*** DATASET CONTENT Section Begins ***

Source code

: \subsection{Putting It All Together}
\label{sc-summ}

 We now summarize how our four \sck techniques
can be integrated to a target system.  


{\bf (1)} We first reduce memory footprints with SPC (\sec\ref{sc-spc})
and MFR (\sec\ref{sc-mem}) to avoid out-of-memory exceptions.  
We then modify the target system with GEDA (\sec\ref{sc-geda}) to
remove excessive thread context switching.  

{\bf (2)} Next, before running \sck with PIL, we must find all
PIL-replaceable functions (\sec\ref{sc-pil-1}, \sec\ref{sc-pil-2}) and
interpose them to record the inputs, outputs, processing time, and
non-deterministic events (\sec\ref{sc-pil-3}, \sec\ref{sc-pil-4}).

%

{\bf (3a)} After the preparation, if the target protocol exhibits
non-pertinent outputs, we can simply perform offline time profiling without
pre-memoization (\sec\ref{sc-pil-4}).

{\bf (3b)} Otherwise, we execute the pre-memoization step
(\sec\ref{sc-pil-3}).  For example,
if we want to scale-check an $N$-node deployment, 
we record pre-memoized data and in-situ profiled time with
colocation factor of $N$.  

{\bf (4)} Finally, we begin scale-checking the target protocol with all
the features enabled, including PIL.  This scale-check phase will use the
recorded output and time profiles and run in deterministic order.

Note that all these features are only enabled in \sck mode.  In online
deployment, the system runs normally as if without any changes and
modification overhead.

*** DATASET CONTENT Section Ends ***
*** DATASET CONTENT Section Begins ***

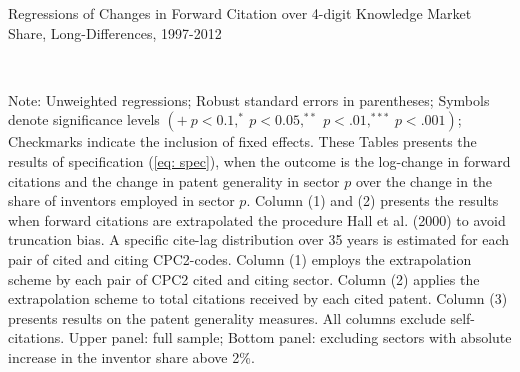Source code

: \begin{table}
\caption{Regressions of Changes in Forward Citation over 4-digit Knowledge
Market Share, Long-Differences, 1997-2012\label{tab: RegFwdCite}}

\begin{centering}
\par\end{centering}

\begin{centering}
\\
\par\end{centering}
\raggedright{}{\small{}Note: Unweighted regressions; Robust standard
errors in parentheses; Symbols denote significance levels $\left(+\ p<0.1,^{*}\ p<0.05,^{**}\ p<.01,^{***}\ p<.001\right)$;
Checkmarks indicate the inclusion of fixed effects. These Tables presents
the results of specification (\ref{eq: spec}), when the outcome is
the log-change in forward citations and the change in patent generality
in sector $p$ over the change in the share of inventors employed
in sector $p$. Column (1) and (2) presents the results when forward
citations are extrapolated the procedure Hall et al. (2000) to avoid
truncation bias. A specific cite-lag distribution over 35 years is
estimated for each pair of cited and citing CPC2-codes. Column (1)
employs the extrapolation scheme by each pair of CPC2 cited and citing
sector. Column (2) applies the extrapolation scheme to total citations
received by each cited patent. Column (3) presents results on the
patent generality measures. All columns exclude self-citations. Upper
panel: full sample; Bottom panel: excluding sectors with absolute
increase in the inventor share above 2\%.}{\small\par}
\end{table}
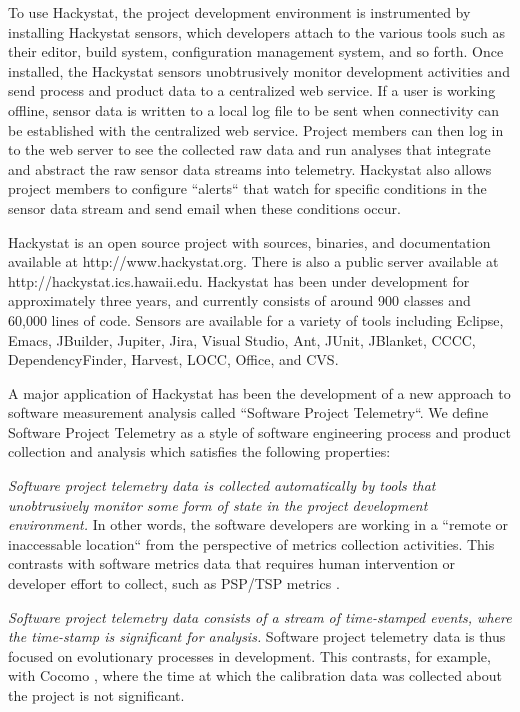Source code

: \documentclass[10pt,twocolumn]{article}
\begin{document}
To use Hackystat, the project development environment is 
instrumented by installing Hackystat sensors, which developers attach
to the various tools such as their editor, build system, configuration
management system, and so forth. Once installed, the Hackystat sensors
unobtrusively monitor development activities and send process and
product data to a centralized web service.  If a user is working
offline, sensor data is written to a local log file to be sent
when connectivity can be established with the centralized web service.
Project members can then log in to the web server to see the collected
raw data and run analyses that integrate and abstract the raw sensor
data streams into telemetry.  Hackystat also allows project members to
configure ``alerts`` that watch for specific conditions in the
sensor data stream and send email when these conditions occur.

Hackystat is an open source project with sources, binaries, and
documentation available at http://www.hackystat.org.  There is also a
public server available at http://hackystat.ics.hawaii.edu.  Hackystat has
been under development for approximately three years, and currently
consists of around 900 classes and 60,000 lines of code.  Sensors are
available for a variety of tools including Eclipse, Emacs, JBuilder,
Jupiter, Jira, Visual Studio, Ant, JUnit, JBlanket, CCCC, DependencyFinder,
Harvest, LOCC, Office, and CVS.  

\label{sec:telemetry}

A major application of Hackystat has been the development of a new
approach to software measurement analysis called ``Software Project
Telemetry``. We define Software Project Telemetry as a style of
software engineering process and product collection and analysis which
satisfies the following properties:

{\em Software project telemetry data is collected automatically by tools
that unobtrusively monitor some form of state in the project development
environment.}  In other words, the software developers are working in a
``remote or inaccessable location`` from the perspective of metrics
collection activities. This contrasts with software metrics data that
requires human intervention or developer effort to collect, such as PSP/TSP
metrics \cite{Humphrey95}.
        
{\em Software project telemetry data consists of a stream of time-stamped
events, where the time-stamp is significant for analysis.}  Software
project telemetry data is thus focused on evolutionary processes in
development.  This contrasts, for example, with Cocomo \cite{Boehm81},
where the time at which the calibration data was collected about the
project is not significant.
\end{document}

*** DATASET CONTENT Section Ends ***
*** DATASET CONTENT Section Begins ***

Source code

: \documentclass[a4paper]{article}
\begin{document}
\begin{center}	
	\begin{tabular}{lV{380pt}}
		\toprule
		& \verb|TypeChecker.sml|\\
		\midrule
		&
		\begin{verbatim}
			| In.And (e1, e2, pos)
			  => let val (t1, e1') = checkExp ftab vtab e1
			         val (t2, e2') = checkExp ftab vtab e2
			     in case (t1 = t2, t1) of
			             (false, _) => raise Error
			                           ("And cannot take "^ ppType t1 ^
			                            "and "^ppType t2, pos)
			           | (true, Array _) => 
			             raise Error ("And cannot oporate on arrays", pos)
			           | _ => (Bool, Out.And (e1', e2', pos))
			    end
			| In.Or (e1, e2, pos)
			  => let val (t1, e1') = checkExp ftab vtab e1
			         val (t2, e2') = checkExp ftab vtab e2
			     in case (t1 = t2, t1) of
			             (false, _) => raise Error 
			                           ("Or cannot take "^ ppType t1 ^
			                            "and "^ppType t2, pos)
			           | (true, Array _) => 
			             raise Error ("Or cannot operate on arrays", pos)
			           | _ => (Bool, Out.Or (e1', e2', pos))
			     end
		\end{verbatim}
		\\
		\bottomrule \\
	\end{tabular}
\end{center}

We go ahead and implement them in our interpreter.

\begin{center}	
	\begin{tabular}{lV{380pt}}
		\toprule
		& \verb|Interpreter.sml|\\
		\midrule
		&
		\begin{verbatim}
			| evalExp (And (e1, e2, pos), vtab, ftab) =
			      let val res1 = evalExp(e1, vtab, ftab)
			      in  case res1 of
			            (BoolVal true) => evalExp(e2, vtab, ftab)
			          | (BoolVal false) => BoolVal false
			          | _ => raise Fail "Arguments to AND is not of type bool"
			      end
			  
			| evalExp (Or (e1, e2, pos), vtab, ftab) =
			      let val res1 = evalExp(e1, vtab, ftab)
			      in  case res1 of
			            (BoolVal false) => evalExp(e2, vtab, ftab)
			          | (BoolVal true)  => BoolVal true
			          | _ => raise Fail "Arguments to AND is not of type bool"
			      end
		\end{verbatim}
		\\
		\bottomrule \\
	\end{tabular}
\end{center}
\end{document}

*** DATASET CONTENT Section Ends ***

(TASK TO COMPLETE) Search the entries for "developers" and show every line that has it.

(EXERCISE ANSWER)
instrumented by installing Hackystat sensors, which developers attach
environment.}  In other words, the software developers are working in a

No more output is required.